This Amendment No. 1 (“Amendment No. 1”) amends and supplements the Schedule 13D filed on September 3, 2021 (the “Original Statement”) and relates to the Class A common stock (the “Class A Common Stock”), $0.001 par value per share, of SmartStop Self Storage REIT, Inc., a Maryland corporation (the “Issuer”). The Issuer’s principal executive office is located at 10 Terrace Road, Ladera Ranch, California 92694. Information contained in the Original Statement remains effective except to the extent that it is amended, restated, supplemented, or superseded by the information contained in this Amendment.

 

Item 4.

Purpose of Transaction.

Item 4 of the Original Statement is hereby amended to add the following statements:

This Amendment No. 1 is being filed to report the disposition of Class A-1 limited partnership units (“Class A-1 Units”) of SmartStop OP, L.P., the Issuer’s operating partnership (the “Operating Partnership”) previously reported as beneficially owned by the Reporting Person, as well as Class A-2 limited partnership units (“Class A-2 Units”) of the Operating Partnership (which are convertible into Class A-1 Units) as a result of the following transactions:

On December 9, 2021, through a series of transactions, SOH transferred 1,435,683 Class A-1 Units and 748,633 Class A-2 Units to SmartStop Asset Management, LLC (“SAM”), the parent company of SOH, which then transferred such Class A-1 Units and Class A-2 Units to SS Asset Management Holdings, LLC (“SSAMH”), the parent company of SAM. Also on December 9, 2021, through a series of transactions, SSAMH transferred 1,435,683 Class A-1 Units and 748,633 Class A-2 Units to various individuals, none of whom are affiliates of the Reporting Person. Prior to such transfers, KeyBank National Association (“KeyBank”) released the 1,435,683 Class A-1 Units and all of the then-outstanding Class A-2 Units from a pledge held by KeyBank wit h respect to such securities.

 

Item 5.

Interests in Securities of the Issuer.

Item 5 of the Original Statement is hereby amended to read as follows:

(a) The Reporting Person is deemed to beneficially own an aggregate of 9,167,440.14 shares of Class A Common Stock, as follows (i) 541,854.40 shares of Class A Common Stock; (ii) 386,173 OP Units; (iii) 25,783.83 vested LTIP Units; (iv) 63,082.2 LTIP Units that will vest within 60 days of December 9, 2021, and (v) 8,150,546.71 Class A-1 Units, which represents beneficial ownership of approximately 9.79% of the Issuer’s outstanding common stock.
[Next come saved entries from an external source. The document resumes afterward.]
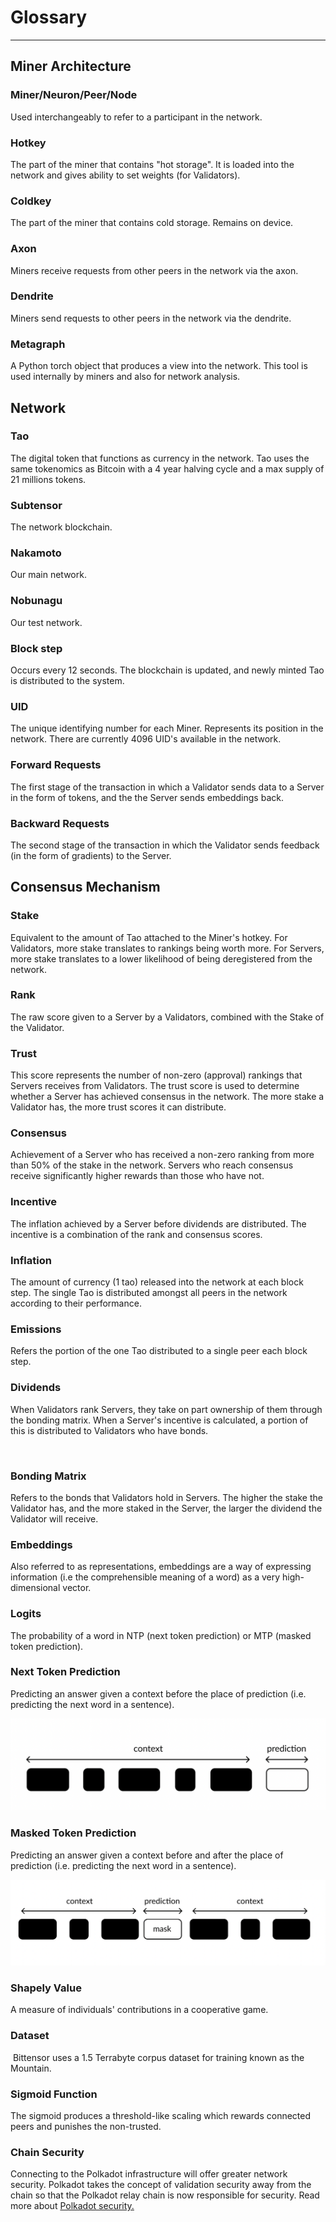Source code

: # Glossary
---
## Miner Architecture 


### Miner/Neuron/Peer/Node

Used interchangeably to refer to a participant in the network. 


### Hotkey

The part of the miner that contains "hot storage". It is loaded into the network and gives ability to set weights (for Validators). 
​

### Coldkey

The part of the miner that contains cold storage. Remains on device.
​

### Axon

Miners receive requests from other peers in the network via the axon.
​

### Dendrite 

Miners send requests to other peers in the network via the dendrite. 
​

### Metagraph

A Python torch object that produces a view into the network. This tool is used internally by miners and also for network analysis. 


## Network 


### Tao 

The digital token that functions as currency in the network. Tao uses the same tokenomics as Bitcoin with a 4 year halving cycle and a max supply of 21 millions tokens.
​

### Subtensor

The network blockchain. 
​

### Nakamoto

Our main network. 
​

### Nobunagu

Our test network. 
​

### Block step

Occurs every 12 seconds. The blockchain is updated, and newly minted Tao is distributed to the system. 
​

### UID

The unique identifying number for each Miner. Represents its position in the network. There are currently 4096 UID's available in the network. 
​

### Forward Requests

The first stage of the transaction in which a Validator sends data to a Server in the form of tokens, and the the Server sends embeddings back. 
​

### Backward Requests

The second stage of the transaction in which the Validator sends feedback (in the form of gradients) to the Server.


## Consensus Mechanism


### Stake

Equivalent to the amount of Tao attached to the Miner's hotkey. For Validators, more stake translates to rankings being worth more. For Servers, more stake translates to a lower likelihood of being deregistered from the network. 
​

### Rank

The raw score given to a Server by a Validators, combined with the Stake of the Validator. 
​

### Trust

This score represents the number of non-zero (approval) rankings that Servers receives from Validators. The trust score is used to determine whether a Server has achieved consensus in the network. The more stake a Validator has, the more trust scores it can distribute. 
​

### Consensus


Achievement of a Server who has received a non-zero ranking from more than 50% of the stake in the network. Servers who reach consensus receive significantly higher rewards than those who have not. 
​

### Incentive

The inflation achieved by a Server before dividends are distributed. The incentive is a combination of the rank and consensus scores. 
​

### Inflation

The amount of currency (1 tao) released into the network at each block step. The single Tao is distributed amongst all peers in the network according to their performance.
​

### Emissions

Refers the portion of the one Tao distributed to a single peer each block step.


### Dividends

When Validators rank Servers, they take on part ownership of them through the bonding matrix. When a Server's incentive is calculated, a portion of this is distributed to Validators who have bonds.

​
### Bonding Matrix

Refers to the bonds that Validators hold in Servers. The higher the stake the Validator has, and the more staked in the Server, the larger the dividend the Validator will receive. 

### Embeddings

Also referred to as representations, embeddings are a way of expressing information (i.e the comprehensible meaning of a word) as a very high-dimensional vector.

### Logits

The probability of a word in NTP (next token prediction) or MTP (masked token prediction).


### Next Token Prediction

Predicting an answer given a context before the place of prediction (i.e. predicting the next word in a sentence).

![logit/tokens](NextTokenPrediction.png)

### Masked Token Prediction

Predicting an answer given a context before and after the place of prediction (i.e. predicting the next word in a sentence).

![logit/tokens](MaskedTokenPrediction.png)

### Shapely Value

A measure of individuals' contributions in a cooperative game.

### Dataset
​
Bittensor uses a 1.5 Terrabyte corpus dataset for training known as the Mountain.

### Sigmoid Function

The sigmoid produces a threshold-like scaling which rewards connected peers and punishes the non-trusted.

### Chain Security

Connecting to the Polkadot infrastructure will offer greater network security. Polkadot takes the concept of validation security away from the chain so that the Polkadot relay chain is now responsible for security. Read more about [Polkadot security.](https://wiki.polkadot.network/docs/learn-security)


​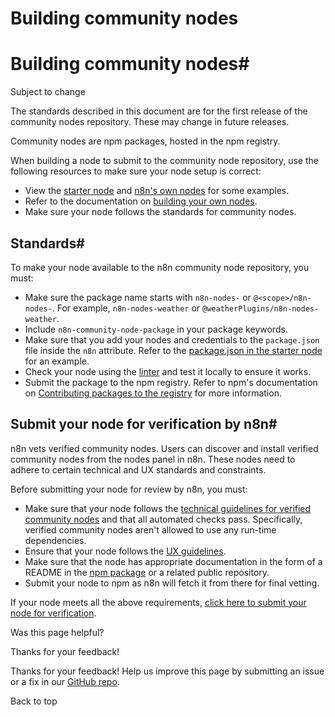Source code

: # Building community nodes

[ ](https://github.com/n8n-io/n8n-docs/edit/main/docs/integrations/community-nodes/build-community-nodes.md "Edit this page")

# Building community nodes#

Subject to change

The standards described in this document are for the first release of the community nodes repository. These may change in future releases.

Community nodes are npm packages, hosted in the npm registry.

When building a node to submit to the community node repository, use the following resources to make sure your node setup is correct:

  * View the [starter node](https://github.com/n8n-io/n8n-nodes-starter) and [n8n's own nodes](https://github.com/n8n-io/n8n/tree/master/packages/nodes-base/nodes) for some examples.
  * Refer to the documentation on [building your own nodes](../../creating-nodes/overview/).
  * Make sure your node follows the standards for community nodes.



## Standards#

To make your node available to the n8n community node repository, you must:

  * Make sure the package name starts with `n8n-nodes-` or `@<scope>/n8n-nodes-`. For example, `n8n-nodes-weather` or `@weatherPlugins/n8n-nodes-weather`.
  * Include `n8n-community-node-package` in your package keywords.
  * Make sure that you add your nodes and credentials to the `package.json` file inside the `n8n` attribute. Refer to the [package.json in the starter node](https://github.com/n8n-io/n8n-nodes-starter/blob/master/package.json) for an example.
  * Check your node using the [linter](../../creating-nodes/test/node-linter/) and test it locally to ensure it works.
  * Submit the package to the npm registry. Refer to npm's documentation on [Contributing packages to the registry](https://docs.npmjs.com/packages-and-modules/contributing-packages-to-the-registry) for more information.



## Submit your node for verification by n8n#

n8n vets verified community nodes. Users can discover and install verified community nodes from the nodes panel in n8n. These nodes need to adhere to certain technical and UX standards and constraints.

Before submitting your node for review by n8n, you must:

  * Make sure that your node follows the [technical guidelines for verified community nodes](../../creating-nodes/build/reference/verification-guidelines/) and that all automated checks pass. Specifically, verified community nodes aren't allowed to use any run-time dependencies.
  * Ensure that your node follows the [UX guidelines](../../creating-nodes/build/reference/ux-guidelines/).
  * Make sure that the node has appropriate documentation in the form of a README in the [npm package](https://docs.npmjs.com/about-package-readme-files) or a related public repository.
  * Submit your node to npm as n8n will fetch it from there for final vetting.



If your node meets all the above requirements, [click here to submit your node for verification](https://internal.users.n8n.cloud/form/f0ff9304-f34a-420e-99da-6103a2f8ac5b).

Was this page helpful? 

Thanks for your feedback! 

Thanks for your feedback! Help us improve this page by submitting an issue or a fix in our [GitHub repo](https://github.com/n8n-io/n8n-docs). 

Back to top 
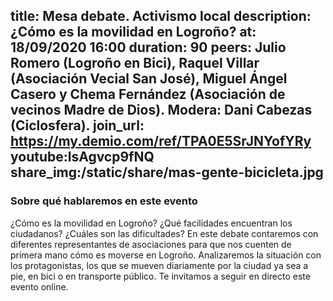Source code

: title: Mesa debate. Activismo local
description: ¿Cómo es la movilidad en Logroño?
at: 18/09/2020 16:00
duration: 90
peers: Julio Romero (Logroño en Bici), Raquel Villar (Asociación Vecial San José), Miguel Ángel Casero y Chema Fernández (Asociación de vecinos Madre de Dios). Modera: Dani Cabezas (Ciclosfera).
join_url: https://my.demio.com/ref/TPA0E5SrJNYofYRy
youtube:lsAgvcp9fNQ
share_img:/static/share/mas-gente-bicicleta.jpg
----
### Sobre qué hablaremos en este evento
¿Cómo es la movilidad en Logroño? ¿Qué facilidades encuentran los ciudadanos? ¿Cuáles son las dificultades? En este debate contaremos con diferentes representantes de asociaciones para que nos cuenten de primera mano cómo es moverse en Logroño.
Analizaremos la situación con los protagonistas, los que se mueven diariamente por la ciudad ya sea a pie, en bici o en transporte público. Te invitamos a seguir en directo este evento online.
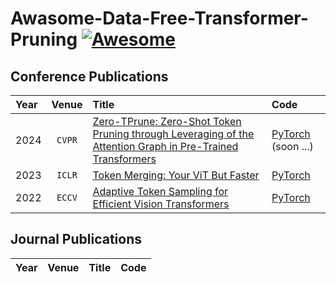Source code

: # Awasome-Data-Free-Transformer-Pruning [![Awesome](https://awesome.re/badge.svg)](https://awesome.re)

## Conference Publications

| Year | Venue | Title | Code |
|:-----|:------:|:----| :----|
| 2024 | `CVPR` | [Zero-TPrune: Zero-Shot Token Pruning through Leveraging of the Attention Graph in Pre-Trained Transformers](https://arxiv.org/abs/2305.17328) | [PyTorch](https://jha-lab.github.io/zerotprune/) (soon ...) |
| 2023 | `ICLR` | [Token Merging: Your ViT But Faster](https://openreview.net/forum?id=JroZRaRw7Eu) | [PyTorch](https://github.com/facebookresearch/ToMe) |
| 2022 | `ECCV` | [Adaptive Token Sampling for Efficient Vision Transformers](https://link.springer.com/chapter/10.1007/978-3-031-20083-0_24) | [PyTorch](https://adaptivetokensampling.github.io/) |

## Journal Publications

| Year | Venue | Title | Code |
|:-----|:------:|:----| :----|
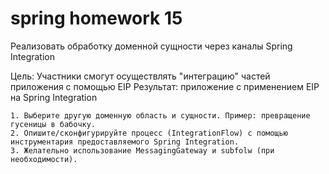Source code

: # spring homework 15

Реализовать обработку доменной сущности через каналы Spring Integration

Цель: Участники смогут осуществлять "интеграцию" частей приложения с помощью EIP
Результат: приложение c применением EIP на Spring Integration

    1. Выберите другую доменную область и сущности. Пример: превращение гусеницы в бабочку.
    2. Опишите/сконфигурируйте процесс (IntegrationFlow) с помощью инструментария предоставляемого Spring Integration.
    3. Желательно использование MessagingGateway и subfolw (при необходимости).
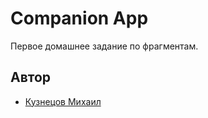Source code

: # Companion App

Первое домашнее задание по фрагментам.

## Автор

- [Кузнецов Михаил](https://github.com/Neonchick)
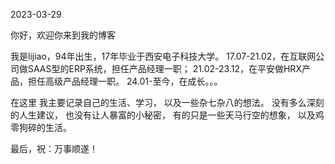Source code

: 2023-03-29


你好，欢迎你来到我的博客

我是lijiao，94年出生，17年毕业于西安电子科技大学。
17.07-21.02，在互联网公司做SAAS型的ERP系统，担任产品经理一职；
21.02-23.12，在平安做HRX产品，担任高级产品经理一职。
24.01-至今，在成长。。。

在这里
我主要记录自己的生活、学习，
以及一些杂七杂八的想法。
没有多么深刻的人生建议，
也没有让人暴富的小秘密，
有的只是一些天马行空的想象，
以及鸡零狗碎的生活。

最后，祝：万事顺遂！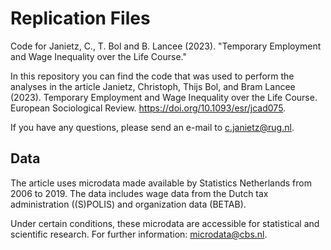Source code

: # Replication Files

Code for Janietz, C., T. Bol and B. Lancee (2023). "Temporary Employment and Wage Inequality over the Life Course."

In this repository you can find the code that was used to perform the analyses in the article Janietz, Christoph, Thijs Bol, and Bram Lancee (2023). Temporary Employment and Wage Inequality over the Life Course. European Sociological Review. https://doi.org/10.1093/esr/jcad075.

If you have any questions, please send an e-mail to c.janietz@rug.nl.

## Data
The article uses microdata made available by Statistics Netherlands from 2006 to 2019. The data includes wage data from the Dutch tax administration ((S)POLIS) and organization data (BETAB). 

Under certain conditions, these microdata are accessible for statistical and scientific research. For further information: microdata@cbs.nl.
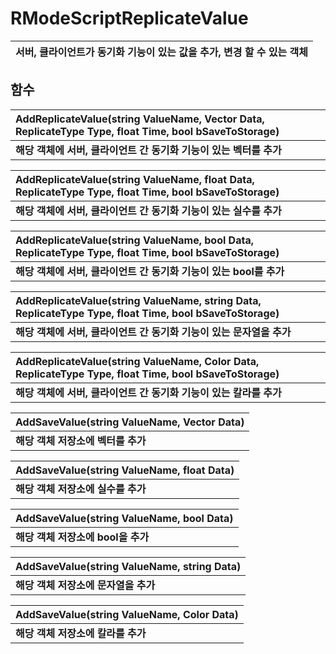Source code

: # **RModeScriptReplicateValue**

| **서버, 클라이언트가 동기화 기능이 있는 값을 추가, 변경 할 수 있는 객체** |
| :--- |
## **함수**

| **AddReplicateValue(string ValueName, Vector Data, ReplicateType Type, float Time, bool bSaveToStorage)** |
| :--- |
| **해당 객체에 서버, 클라이언트 간 동기화 기능이 있는 벡터를 추가** |

| **AddReplicateValue(string ValueName, float Data, ReplicateType Type, float Time, bool bSaveToStorage)** |
| :--- |
| **해당 객체에 서버, 클라이언트 간 동기화 기능이 있는 실수를 추가** |

| **AddReplicateValue(string ValueName, bool Data, ReplicateType Type, float Time, bool bSaveToStorage)** |
| :--- |
| **해당 객체에 서버, 클라이언트 간 동기화 기능이 있는 bool를 추가** |

| **AddReplicateValue(string ValueName, string Data, ReplicateType Type, float Time, bool bSaveToStorage)** |
| :--- |
| **해당 객체에 서버, 클라이언트 간 동기화 기능이 있는 문자열을 추가** |

| **AddReplicateValue(string ValueName, Color Data, ReplicateType Type, float Time, bool bSaveToStorage)** |
| :--- |
| **해당 객체에 서버, 클라이언트 간 동기화 기능이 있는 칼라를 추가** |

| **AddSaveValue(string ValueName, Vector Data)** |
| :--- |
| **해당 객체 저장소에 벡터를 추가** |

| **AddSaveValue(string ValueName, float Data)** |
| :--- |
| **해당 객체 저장소에 실수를 추가** |

| **AddSaveValue(string ValueName, bool Data)** |
| :--- |
| **해당 객체 저장소에 bool을 추가** |

| **AddSaveValue(string ValueName, string Data)** |
| :--- |
| **해당 객체 저장소에 문자열을 추가** |

| **AddSaveValue(string ValueName, Color Data)** |
| :--- |
| **해당 객체 저장소에 칼라를 추가** |

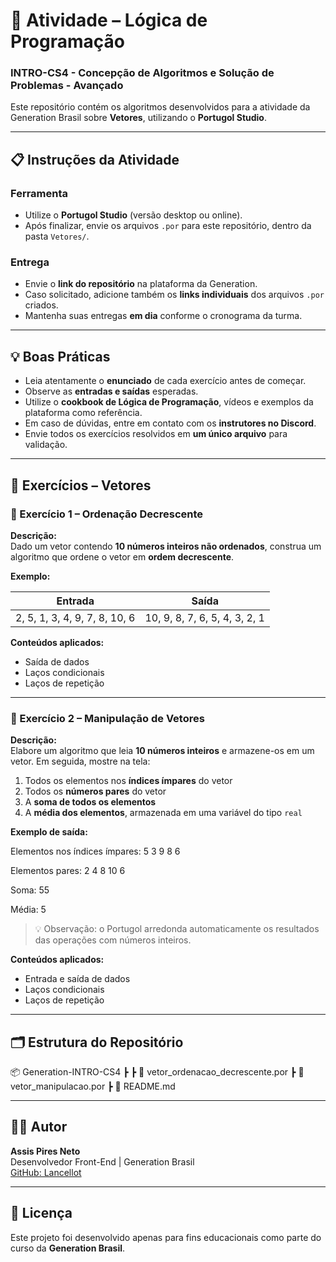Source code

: # 🧠 Atividade – Lógica de Programação  
### INTRO-CS4 - Concepção de Algoritmos e Solução de Problemas - Avançado  

Este repositório contém os algoritmos desenvolvidos para a atividade da Generation Brasil sobre **Vetores**, utilizando o **Portugol Studio**.  

---

## 📋 Instruções da Atividade

### Ferramenta
- Utilize o **Portugol Studio** (versão desktop ou online).  
- Após finalizar, envie os arquivos `.por` para este repositório, dentro da pasta `Vetores/`.  

### Entrega
- Envie o **link do repositório** na plataforma da Generation.  
- Caso solicitado, adicione também os **links individuais** dos arquivos `.por` criados.  
- Mantenha suas entregas **em dia** conforme o cronograma da turma.

---

## 💡 Boas Práticas

- Leia atentamente o **enunciado** de cada exercício antes de começar.  
- Observe as **entradas e saídas** esperadas.  
- Utilize o **cookbook de Lógica de Programação**, vídeos e exemplos da plataforma como referência.  
- Em caso de dúvidas, entre em contato com os **instrutores no Discord**.  
- Envie todos os exercícios resolvidos em **um único arquivo** para validação.

---

## 🧮 Exercícios – Vetores  

### 🧩 Exercício 1 – Ordenação Decrescente  

**Descrição:**  
Dado um vetor contendo **10 números inteiros não ordenados**, construa um algoritmo que ordene o vetor em **ordem decrescente**.

**Exemplo:**

| Entrada | Saída |
|----------|--------|
| 2, 5, 1, 3, 4, 9, 7, 8, 10, 6 | 10, 9, 8, 7, 6, 5, 4, 3, 2, 1 |

**Conteúdos aplicados:**
- Saída de dados  
- Laços condicionais  
- Laços de repetição  

---

### 🧩 Exercício 2 – Manipulação de Vetores  

**Descrição:**  
Elabore um algoritmo que leia **10 números inteiros** e armazene-os em um vetor. Em seguida, mostre na tela:  

1. Todos os elementos nos **índices ímpares** do vetor  
2. Todos os **números pares** do vetor  
3. A **soma de todos os elementos**  
4. A **média dos elementos**, armazenada em uma variável do tipo `real`  

**Exemplo de saída:**

Elementos nos índices ímpares:
5 3 9 8 6

Elementos pares:
2 4 8 10 6

Soma:
55

Média:
5

> 💡 Observação: o Portugol arredonda automaticamente os resultados das operações com números inteiros.

**Conteúdos aplicados:**
- Entrada e saída de dados  
- Laços condicionais  
- Laços de repetição  

---

## 🗂 Estrutura do Repositório

📦 Generation-INTRO-CS4
┣ 
┣ 📜 vetor_ordenacao_decrescente.por
┣ 📜 vetor_manipulacao.por
┣ 📜 README.md

---

## 🧑‍💻 Autor
**Assis Pires Neto**  
Desenvolvedor Front-End | Generation Brasil  
[GitHub: Lancellot](https://github.com/Lancellot)  

---

## 🧾 Licença
Este projeto foi desenvolvido apenas para fins educacionais como parte do curso da **Generation Brasil**.
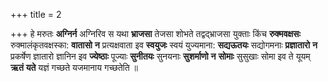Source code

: +++
title = 2

+++
हे मरुतः **अग्निर्न** अग्निरिव स यथा **भ्राजसा** तेजसा शोभते तद्वद्भ्राजसा युक्ताः किंच **रुक्मवक्षसः** रुक्मालंकृतवक्षस्का: **वातासो** **न** प्रत्यक्षवाता इव **स्वयुजः** स्वयं युज्यमाना: **सद्यऊतयः** सद्योगमनाः **प्रज्ञातारो** **न** प्रकर्षेण ज्ञातारो ज्ञानिन इव **ज्येष्ठाः** पूज्याः **सुनीतयः** सुनयनाः **सुशर्माणो** **न** **सोमाः** सुसुखाः सोमा इव ते यूयम् **ऋतं** **यते** यज्ञं गच्छते यजमानाय गच्छतेति ॥
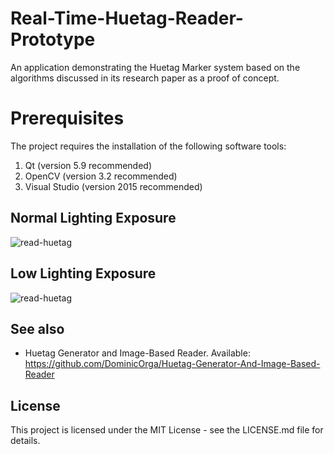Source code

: # Real-Time-Huetag-Reader-Prototype
An application demonstrating the Huetag Marker system based on the algorithms discussed in its research paper as a proof of concept.

# Prerequisites
The project requires the installation of the following software tools:

1. Qt (version 5.9 recommended)
2. OpenCV (version 3.2 recommended)
3. Visual Studio (version 2015 recommended)

## Normal Lighting Exposure
![read-huetag](https://user-images.githubusercontent.com/12520299/30433753-e098fe22-9997-11e7-8426-39e821b78d24.gif)
## Low Lighting Exposure
![read-huetag](https://user-images.githubusercontent.com/12520299/30432869-81d51d5a-9995-11e7-9fbd-02ba901e95c3.gif)

## See also
* Huetag Generator and Image-Based Reader. Available: 
https://github.com/DominicOrga/Huetag-Generator-And-Image-Based-Reader

## License
This project is licensed under the MIT License - see the LICENSE.md file for details.

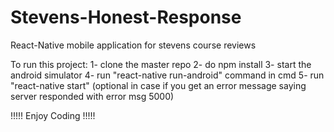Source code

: # Stevens-Honest-Response
React-Native mobile application for stevens course reviews

To run this project:
1- clone the master repo
2- do npm install
3- start the android simulator
4- run "react-native run-android" command in cmd
5- run "react-native start" (optional in case if you get an error message saying server responded with error msg 5000)

!!!!! Enjoy Coding !!!!!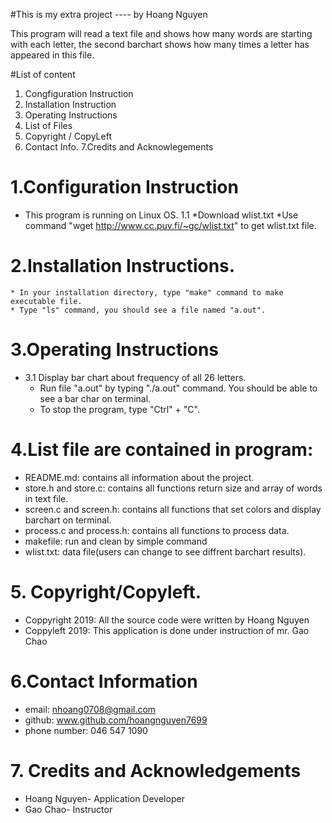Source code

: #This is my extra project  ---- by Hoang Nguyen

This program will read a text file and shows how many words are starting with each letter, the second barchart shows how many times a letter has 
appeared in this file.


#List of content
   1. Congfiguration Instruction
   2. Installation Instruction
   3. Operating Instructions
   4. List of Files
   5. Copyright / CopyLeft
   6. Contact Info.
   7.Credits and Acknowlegements
# 1.Configuration Instruction
* This program is running on Linux OS.
1.1 *Download wlist.txt
	*Use command "wget http://www.cc.puv.fi/~gc/wlist.txt" to get wlist.txt file.
# 2.Installation Instructions.
  	* In your installation directory, type "make" command to make executable file.
	* Type "ls" command, you should see a file named "a.out".
# 3.Operating Instructions
  * 3.1 Display bar chart about frequency of all 26 letters.
	* Run file "a.out" by typing "./a.out" command. You should be able to see a bar char on terminal. 
	* To stop the program, type "Ctrl" + "C".
# 4.List file are contained in program:
* README.md: contains all information about the project.
* store.h and store.c: contains all functions return size and array of words in text file.
* screen.c and screen.h: contains all functions that set colors and display barchart on terminal. 
* process.c and process.h: contains all functions to process data.
* makefile: run and clean by simple command
* wlist.txt: data file(users can change to see diffrent barchart results).
# 5. Copyright/Copyleft.
  * Coppyright 2019: All the source code were written by Hoang Nguyen
  * Coppyleft 2019: This application is done under instruction of mr. Gao Chao
# 6.Contact Information
  * email: nhoang0708@gmail.com
  * github: www.github.com/hoangnguyen7699 
  * phone number: 046 547 1090
# 7. Credits and Acknowledgements
  * Hoang Nguyen- Application Developer
  * Gao Chao- Instructor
The Reporting Person’s percentage ownership is based on (i) approximately 84,987,504 shares of common stock outstanding as of December 9, 2021, and (ii) approximately 8,625,586 limited partnership units of the Operating Partnership which includes, with respect to the Reporting Person only, units that are, or will be within 60 days, vested, outstanding, and convertible into common stock of the Company.

The above does not include (i) 58,630.40 shares of unvested restricted stock; (ii) 163,462.78 unvested time-based LTIP Units; or (iii) 168,219.30 unvested performance-based LTIP Units, in each case which were issued to the Reporting Person under the Issuer’s Employee and Director Long-Term Incentive Plan, as they do not vest within 60 days of December 9, 2021.

(b) The Reporting Person has sole power to vote and dispose of 9,019,943.71 securities, which is comprised of (i) 483,224 shares of Class A Common Stock, of which 100 shares are owned by SOH and 483,124 shares are owned by Strategic 1031, as to which the Reporting Person has voting and dispositive power; (ii) 386,173 OP Units, of which 386,100 units are owned by SS Growth Advisor and 73 units are owned by SS Toronto REIT Advisors, as to which the Reporting Person has voting and dispositive power; and (iii) 8,150,546.71 Class A-1 Units owned by SOH, as to which the Reporting Person has voting and dispositive power.


CUSIP No. 83192D105

Page 5 of 6

 

The Reporting Person has shared power to vote and dispose of 147,496.43 securities, which is comprised of (i) 58,630.40 shares of Class A Common Stock held by a family trust, as to which the Reporting Person has shared voting and dispositive power; and (ii) 25,783.83 vested LTIP Units held by a family trust, as to which the Reporting Person has shared voting and dispositive power, and (iii) 63,082.2 LTIP Units that will vest within 60 days of December 9, 2021.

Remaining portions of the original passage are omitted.